A magnitude 6.5 earthquake on Friday rattled Mexico’s capital and a tourist hotspot on the Pacific coast, killing at least two people and causing moderate damage in a small town near the epicenter.
The US Geological Survey said the quake struck shortly before 8am near Acapulco, a major port and beach resort.
It was felt about 400km away to the north in Mexico City, where alarms sent people rushing into the street for safety, disrupting a holiday weekend.
Photo: AFP
A 60-year-old man died after falling while evacuating his second-floor apartment in the capital, local authorities said.
Twelve others were injured, city Mayor Clara Brugada wrote on social media, but there were no reports of major damage in the country’s largest city.
Mexican President Claudia Sheinbaum was forced to evacuate the presidential palace during her regular morning press conference.
Mexico’s National Seismological Service said the earthquake’s epicenter was 14km southwest of the town of San Marcos in the state of Guerrero.
Sheinbaum said there were no immediate reports of major damage, but in San Marcos, the effects were visible.
A woman in her 50s “lost her life when her house collapsed on top of her,” Guerrero Governor Evelyn Salgado said.

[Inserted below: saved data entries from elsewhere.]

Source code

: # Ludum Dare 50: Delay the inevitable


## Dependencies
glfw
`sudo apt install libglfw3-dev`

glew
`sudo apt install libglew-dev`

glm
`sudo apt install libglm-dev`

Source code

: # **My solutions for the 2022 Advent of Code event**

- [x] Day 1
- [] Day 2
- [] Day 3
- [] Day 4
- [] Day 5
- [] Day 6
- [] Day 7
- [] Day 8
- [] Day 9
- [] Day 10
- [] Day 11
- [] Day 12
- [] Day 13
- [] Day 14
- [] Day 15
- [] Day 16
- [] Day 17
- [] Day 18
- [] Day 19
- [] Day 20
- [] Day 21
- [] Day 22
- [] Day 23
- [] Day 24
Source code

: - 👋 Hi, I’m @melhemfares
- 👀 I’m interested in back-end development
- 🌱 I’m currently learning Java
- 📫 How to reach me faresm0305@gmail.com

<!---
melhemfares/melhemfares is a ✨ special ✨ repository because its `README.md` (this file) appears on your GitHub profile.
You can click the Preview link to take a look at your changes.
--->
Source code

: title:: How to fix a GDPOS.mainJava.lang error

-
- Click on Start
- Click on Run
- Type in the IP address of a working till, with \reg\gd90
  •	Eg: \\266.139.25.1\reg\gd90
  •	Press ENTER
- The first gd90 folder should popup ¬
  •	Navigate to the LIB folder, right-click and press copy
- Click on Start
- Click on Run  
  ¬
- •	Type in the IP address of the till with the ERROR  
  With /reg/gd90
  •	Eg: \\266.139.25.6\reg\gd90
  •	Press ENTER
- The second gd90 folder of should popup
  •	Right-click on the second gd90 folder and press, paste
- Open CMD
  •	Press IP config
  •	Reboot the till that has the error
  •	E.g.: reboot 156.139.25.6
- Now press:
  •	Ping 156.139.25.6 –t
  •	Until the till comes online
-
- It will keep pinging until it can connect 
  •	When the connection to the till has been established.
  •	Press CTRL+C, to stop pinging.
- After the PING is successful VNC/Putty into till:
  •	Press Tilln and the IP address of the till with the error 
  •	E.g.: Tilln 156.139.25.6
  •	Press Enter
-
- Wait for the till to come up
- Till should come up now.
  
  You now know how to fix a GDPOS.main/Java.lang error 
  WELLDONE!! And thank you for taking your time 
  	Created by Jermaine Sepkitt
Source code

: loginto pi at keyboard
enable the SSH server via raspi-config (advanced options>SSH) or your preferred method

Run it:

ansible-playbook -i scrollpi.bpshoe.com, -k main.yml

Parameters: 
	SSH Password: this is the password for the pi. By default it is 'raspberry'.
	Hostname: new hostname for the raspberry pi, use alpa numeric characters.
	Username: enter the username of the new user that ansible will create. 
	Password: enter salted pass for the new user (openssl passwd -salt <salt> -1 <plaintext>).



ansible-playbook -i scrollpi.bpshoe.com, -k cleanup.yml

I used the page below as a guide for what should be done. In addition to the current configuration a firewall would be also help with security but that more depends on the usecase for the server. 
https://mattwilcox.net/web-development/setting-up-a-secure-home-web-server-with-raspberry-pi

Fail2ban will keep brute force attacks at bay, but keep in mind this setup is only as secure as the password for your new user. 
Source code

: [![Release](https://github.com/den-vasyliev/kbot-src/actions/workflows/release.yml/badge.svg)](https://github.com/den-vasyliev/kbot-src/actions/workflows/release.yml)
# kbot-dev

San Marcos Mayor Misael Lorenzo Castillo said about 50 houses were destroyed and “all the houses have cracks.”
Mexico is situated between five tectonic plates and as such is one of the world’s most-seismically active countries.
Karen Gomez, a 47-year-old office worker living on the 13th floor of an apartment building in Mexico City, said she was roused from her sleep by a street siren.
“I woke up in terror. My cellphone alert said it was a powerful earthquake.”
Kindergarten director Norma Ortega, 57, who lives in a 10th-floor apartment, said she felt her building shake.
In Acapulco, Ricardo, a tourist from the central Mexican state of Morelos, fled his hotel shirtless after sirens sounded.
The center of Mexico City is built on the muddy subsoil of what was once the bed of a lake, making it particularly vulnerable to earthquakes.
The quakes most strongly felt usually originate off Guerrero state on the Pacific coast.